● **Task**: Using the data below, return all lines in which "requires" appears.

*** Opening Dataset records ***

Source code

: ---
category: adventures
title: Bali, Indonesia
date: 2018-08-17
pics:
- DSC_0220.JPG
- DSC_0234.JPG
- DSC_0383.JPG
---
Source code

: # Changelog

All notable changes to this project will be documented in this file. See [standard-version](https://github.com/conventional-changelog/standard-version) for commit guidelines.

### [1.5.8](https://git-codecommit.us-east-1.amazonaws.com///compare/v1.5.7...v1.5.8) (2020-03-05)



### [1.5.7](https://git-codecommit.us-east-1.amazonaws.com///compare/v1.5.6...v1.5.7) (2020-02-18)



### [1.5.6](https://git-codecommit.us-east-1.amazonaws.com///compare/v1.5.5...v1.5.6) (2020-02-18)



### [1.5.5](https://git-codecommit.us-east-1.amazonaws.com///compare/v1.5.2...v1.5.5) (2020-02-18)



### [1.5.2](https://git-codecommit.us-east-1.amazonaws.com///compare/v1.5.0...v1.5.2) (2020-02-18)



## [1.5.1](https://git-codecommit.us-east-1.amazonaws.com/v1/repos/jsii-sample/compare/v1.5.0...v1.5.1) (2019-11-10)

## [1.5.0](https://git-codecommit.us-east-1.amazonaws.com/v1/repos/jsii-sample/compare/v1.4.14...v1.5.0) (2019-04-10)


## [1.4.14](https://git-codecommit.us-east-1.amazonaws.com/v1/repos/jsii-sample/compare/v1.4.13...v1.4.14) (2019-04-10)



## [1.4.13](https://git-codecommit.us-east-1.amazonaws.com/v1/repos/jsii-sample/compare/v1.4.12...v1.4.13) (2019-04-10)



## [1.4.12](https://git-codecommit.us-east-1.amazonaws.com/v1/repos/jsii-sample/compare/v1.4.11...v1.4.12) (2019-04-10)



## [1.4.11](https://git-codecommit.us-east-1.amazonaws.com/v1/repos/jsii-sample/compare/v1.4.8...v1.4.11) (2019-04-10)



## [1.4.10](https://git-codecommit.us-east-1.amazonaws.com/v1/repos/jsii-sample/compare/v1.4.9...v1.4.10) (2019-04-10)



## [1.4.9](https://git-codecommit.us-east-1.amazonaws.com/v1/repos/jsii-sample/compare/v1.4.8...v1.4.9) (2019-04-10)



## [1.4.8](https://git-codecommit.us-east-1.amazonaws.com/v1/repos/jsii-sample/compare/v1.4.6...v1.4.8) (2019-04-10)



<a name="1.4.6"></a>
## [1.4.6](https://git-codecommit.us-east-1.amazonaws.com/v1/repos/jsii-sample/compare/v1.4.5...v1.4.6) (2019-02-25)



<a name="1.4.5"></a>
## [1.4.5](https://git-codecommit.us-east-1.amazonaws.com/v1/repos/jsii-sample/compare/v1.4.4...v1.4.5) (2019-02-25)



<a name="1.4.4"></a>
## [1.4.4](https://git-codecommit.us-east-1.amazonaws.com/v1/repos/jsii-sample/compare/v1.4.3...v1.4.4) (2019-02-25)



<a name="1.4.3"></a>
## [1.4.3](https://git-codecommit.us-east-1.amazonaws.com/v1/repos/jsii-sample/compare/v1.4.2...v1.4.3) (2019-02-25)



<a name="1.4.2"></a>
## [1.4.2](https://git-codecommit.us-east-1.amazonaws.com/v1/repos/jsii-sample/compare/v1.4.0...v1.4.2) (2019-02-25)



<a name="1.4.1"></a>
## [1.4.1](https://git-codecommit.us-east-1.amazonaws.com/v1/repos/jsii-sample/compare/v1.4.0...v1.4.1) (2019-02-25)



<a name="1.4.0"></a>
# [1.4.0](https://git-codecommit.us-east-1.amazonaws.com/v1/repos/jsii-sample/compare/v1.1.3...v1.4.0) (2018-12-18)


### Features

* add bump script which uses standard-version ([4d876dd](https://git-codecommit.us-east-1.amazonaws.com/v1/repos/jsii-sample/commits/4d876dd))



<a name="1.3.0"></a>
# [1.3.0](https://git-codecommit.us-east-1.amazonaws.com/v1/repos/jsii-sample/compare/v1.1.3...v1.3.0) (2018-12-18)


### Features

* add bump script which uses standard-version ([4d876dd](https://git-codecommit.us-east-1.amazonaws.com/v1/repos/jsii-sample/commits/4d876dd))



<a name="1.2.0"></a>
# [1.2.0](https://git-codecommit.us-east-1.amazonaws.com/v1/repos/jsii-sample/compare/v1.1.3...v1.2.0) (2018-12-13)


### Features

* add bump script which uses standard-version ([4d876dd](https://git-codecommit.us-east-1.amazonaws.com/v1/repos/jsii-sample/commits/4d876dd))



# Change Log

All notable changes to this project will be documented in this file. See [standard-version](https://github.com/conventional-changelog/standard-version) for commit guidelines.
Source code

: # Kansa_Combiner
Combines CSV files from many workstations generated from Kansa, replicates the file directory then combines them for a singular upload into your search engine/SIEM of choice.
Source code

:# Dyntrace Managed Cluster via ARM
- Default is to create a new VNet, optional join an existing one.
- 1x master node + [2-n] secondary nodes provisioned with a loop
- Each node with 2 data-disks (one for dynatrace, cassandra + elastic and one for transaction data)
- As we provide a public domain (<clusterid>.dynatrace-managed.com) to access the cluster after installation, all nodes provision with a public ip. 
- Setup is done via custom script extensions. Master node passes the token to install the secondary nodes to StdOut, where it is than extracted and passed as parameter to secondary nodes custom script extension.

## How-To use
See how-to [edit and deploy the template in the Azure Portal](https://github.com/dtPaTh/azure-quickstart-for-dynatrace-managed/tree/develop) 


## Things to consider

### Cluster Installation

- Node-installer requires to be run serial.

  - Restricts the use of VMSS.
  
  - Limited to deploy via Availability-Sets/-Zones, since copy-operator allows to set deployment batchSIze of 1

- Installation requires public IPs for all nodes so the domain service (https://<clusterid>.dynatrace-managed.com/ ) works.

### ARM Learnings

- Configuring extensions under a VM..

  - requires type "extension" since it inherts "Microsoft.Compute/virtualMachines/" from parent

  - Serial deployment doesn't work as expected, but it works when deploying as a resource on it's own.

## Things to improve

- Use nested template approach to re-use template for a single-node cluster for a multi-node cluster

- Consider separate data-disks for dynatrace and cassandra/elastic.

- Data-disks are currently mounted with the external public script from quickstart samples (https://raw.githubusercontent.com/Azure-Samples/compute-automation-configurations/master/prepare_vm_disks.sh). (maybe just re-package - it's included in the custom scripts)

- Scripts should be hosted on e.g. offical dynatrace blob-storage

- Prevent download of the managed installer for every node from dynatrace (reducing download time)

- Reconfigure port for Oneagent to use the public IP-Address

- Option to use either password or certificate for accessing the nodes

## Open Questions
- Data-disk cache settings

*** Closing Dataset records ***

● **Completed exercise**:
- Node-installer requires to be run serial.
- Installation requires public IPs for all nodes so the domain service (https://<clusterid>.dynatrace-managed.com/ ) works.
  - requires type "extension" since it inherts "Microsoft.Compute/virtualMachines/" from parent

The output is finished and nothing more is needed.